Problem
For each line of the data below that contains "simple", return that line.
+---+
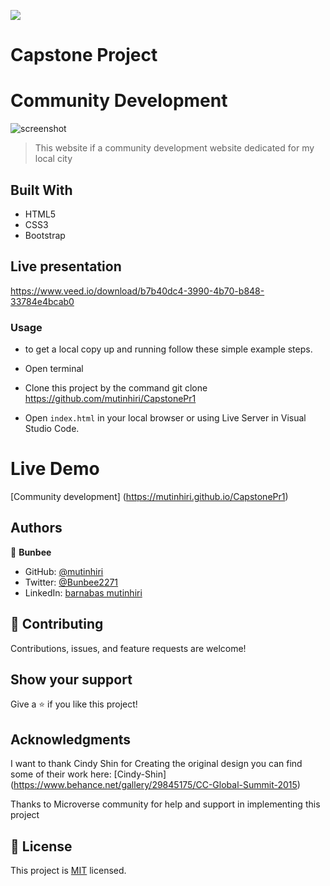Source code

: ![](https://img.shields.io/badge/Microverse-blueviolet)

# Capstone Project 

# Community Development 

![screenshot](img/ScreenCap.png)

>This website if a community development website dedicated for my local city

>
## Built With

- HTML5
- CSS3
- Bootstrap

## Live presentation

https://www.veed.io/download/b7b40dc4-3990-4b70-b848-33784e4bcab0

### Usage

 - to get a local copy up and running follow these simple example steps.

- Open terminal

- Clone this project by the command git clone https://github.com/mutinhiri/CapstonePr1

- Open `index.html` in your local browser or using Live Server in Visual Studio Code.

# Live Demo

[Community development] (https://mutinhiri.github.io/CapstonePr1)


## Authors

👤 **Bunbee**

- GitHub: [@mutinhiri](https://github.com/mutinhiri)
- Twitter: [@Bunbee2271](https://twitter.com/@Bunbee2271)
- LinkedIn: [barnabas mutinhiri](https://linkedin.com/in/bunbee)


## 🤝 Contributing

Contributions, issues, and feature requests are welcome!


## Show your support

Give a ⭐️ if you like this project!

## Acknowledgments

I want to thank Cindy Shin for Creating the original design you can find some of their work here: [Cindy-Shin] (https://www.behance.net/gallery/29845175/CC-Global-Summit-2015)

Thanks to Microverse community for help and support in implementing this project

## 📝 License

This project is [MIT](./MIT.md) licensed.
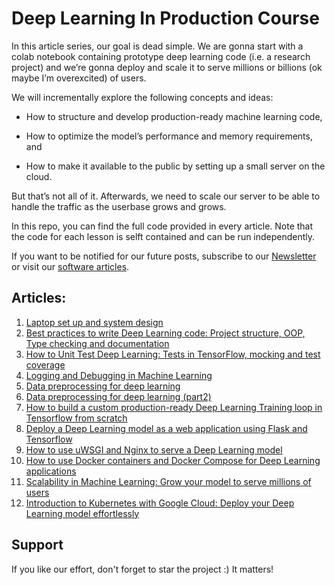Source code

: # Deep Learning In Production Course

In this article series, our goal is dead simple. We are gonna start with a colab notebook containing prototype deep learning code (i.e. a research project) and we’re gonna deploy and scale it to serve millions or billions (ok maybe I’m overexcited) of users.

We will incrementally explore the following concepts and ideas:

- How to structure and develop production-ready machine learning code,

- How to optimize the model’s performance and memory requirements, and

- How to make it available to the public by setting up a small server on the cloud.

But that’s not all of it. Afterwards, we need to scale our server to be able to handle the traffic as the userbase grows and grows.

In this repo, you can find the full code provided in every article. Note that the code for each lesson is selft contained and can be run independently.

If you want to be notified for our future posts, subscribe to our [Newsletter](https://theaisummer.com/newsletter/) or visit our [software articles](https://theaisummer.com/topics/software/).


## Articles:

1. [Laptop set up and system design](https://theaisummer.com/deep-learning-production/)
2. [Best practices to write Deep Learning code: Project structure, OOP, Type checking and documentation](https://theaisummer.com/best-practices-deep-learning-code/)
3. [How to Unit Test Deep Learning: Tests in TensorFlow, mocking and test coverage](https://theaisummer.com/best-practices-deep-learning-code/unit-test-deep-learning/)
4. [Logging and Debugging in Machine Learning](https://theaisummer.com/logging-debugging/)
5. [Data preprocessing for deep learning](https://theaisummer.com/data-preprocessing/)
6. [Data preprocessing for deep learning (part2)](https://theaisummer.com/data-processing-optimization/)
7. [How to build a custom production-ready Deep Learning Training loop in Tensorflow from scratch](https://theaisummer.com/tensorflow-training-loop/)
8. [Deploy a Deep Learning model as a web application using Flask and Tensorflow](https://theaisummer.com/deploy-flask-tensorflow/)
9. [How to use uWSGI and Nginx to serve a Deep Learning model](https://theaisummer.com/uwsgi-nginx/)
10. [How to use Docker containers and Docker Compose for Deep Learning applications](https://theaisummer.com/docker/)
11. [Scalability in Machine Learning: Grow your model to serve millions of users](https://theaisummer.com/scalability/)
12. [Introduction to Kubernetes with Google Cloud: Deploy your Deep Learning model effortlessly](https://theaisummer.com/kubernetes/)

## Support
If you like our effort, don't forget to star the project :) It matters!
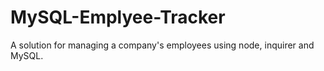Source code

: # MySQL-Emplyee-Tracker
A solution for managing a company's employees using node, inquirer and MySQL.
+---+
Task result
 - to get a local copy up and running follow these simple example steps.
In this article series, our goal is dead simple. We are gonna start with a colab notebook containing prototype deep learning code (i.e. a research project) and we’re gonna deploy and scale it to serve millions or billions (ok maybe I’m overexcited) of users.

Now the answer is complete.